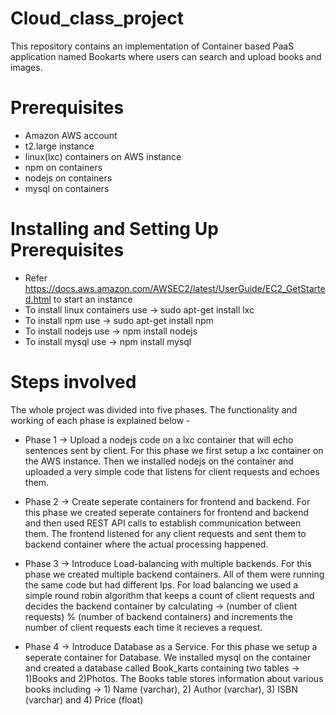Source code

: # Cloud_class_project
This repository contains an implementation of Container based PaaS application named Bookarts where users can search and upload books and images.

# Prerequisites
* Amazon AWS account
* t2.large instance
* linux(lxc) containers on AWS instance
* npm on containers
* nodejs on containers
* mysql on containers

# Installing and Setting Up Prerequisites
* Refer https://docs.aws.amazon.com/AWSEC2/latest/UserGuide/EC2_GetStarted.html to start an instance
* To install linux containers use -> sudo apt-get install lxc
* To install npm use -> sudo apt-get install npm
* To install nodejs use -> npm install nodejs
* To install mysql use -> npm install mysql

# Steps involved 
The whole project was divided into five phases. The functionality and working of each phase is explained below -

* Phase 1 -> Upload a nodejs code on a lxc container that will echo sentences sent by client. For this phase we first setup a lxc container on the AWS instance. Then we installed nodejs on the container and uploaded a very simple code that listens for client requests and echoes them.

* Phase 2 -> Create seperate containers for frontend and backend. For this phase we created seperate containers for frontend and backend and then used REST API calls to establish communication between them. The frontend listened for any client requests and sent them to backend container where the actual processing happened.

* Phase 3 -> Introduce Load-balancing with multiple backends. For this phase we created multiple backend containers. All of them were running the same code but had different Ips. For load balancing we used a simple round robin algorithm that keeps a count of client requests and decides the backend container by calculating -> (number of client requests) % (number of backend containers) and increments the number of client requests each time it recieves a request.

* Phase 4 -> Introduce Database as a Service. For this phase we setup a seperate container for Database. We installed mysql on the container and created a database called Book_karts containing two tables -> 1)Books and 2)Photos. The Books table stores information about various books including -> 1) Name (varchar), 2) Author (varchar), 3) ISBN (varchar) and 4) Price (float)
▬▬▬
- _What you are asked to do_:
Drop the pictures and set down the data above exactly.

- _Solved problem_:
Source code

: # Cloud_class_project
This repository contains an implementation of Container based PaaS application named Bookarts where users can search and upload books and images.

# Prerequisites
* Amazon AWS account
* t2.large instance
* linux(lxc) containers on AWS instance
* npm on containers
* nodejs on containers
* mysql on containers

# Installing and Setting Up Prerequisites
* Refer https://docs.aws.amazon.com/AWSEC2/latest/UserGuide/EC2_GetStarted.html to start an instance
* To install linux containers use -> sudo apt-get install lxc
* To install npm use -> sudo apt-get install npm
* To install nodejs use -> npm install nodejs
* To install mysql use -> npm install mysql

# Steps involved 
The whole project was divided into five phases. The functionality and working of each phase is explained below -

* Phase 1 -> Upload a nodejs code on a lxc container that will echo sentences sent by client. For this phase we first setup a lxc container on the AWS instance. Then we installed nodejs on the container and uploaded a very simple code that listens for client requests and echoes them.

* Phase 2 -> Create seperate containers for frontend and backend. For this phase we created seperate containers for frontend and backend and then used REST API calls to establish communication between them. The frontend listened for any client requests and sent them to backend container where the actual processing happened.

* Phase 3 -> Introduce Load-balancing with multiple backends. For this phase we created multiple backend containers. All of them were running the same code but had different Ips. For load balancing we used a simple round robin algorithm that keeps a count of client requests and decides the backend container by calculating -> (number of client requests) % (number of backend containers) and increments the number of client requests each time it recieves a request.

* Phase 4 -> Introduce Database as a Service. For this phase we setup a seperate container for Database. We installed mysql on the container and created a database called Book_karts containing two tables -> 1)Books and 2)Photos. The Books table stores information about various books including -> 1) Name (varchar), 2) Author (varchar), 3) ISBN (varchar) and 4) Price (float)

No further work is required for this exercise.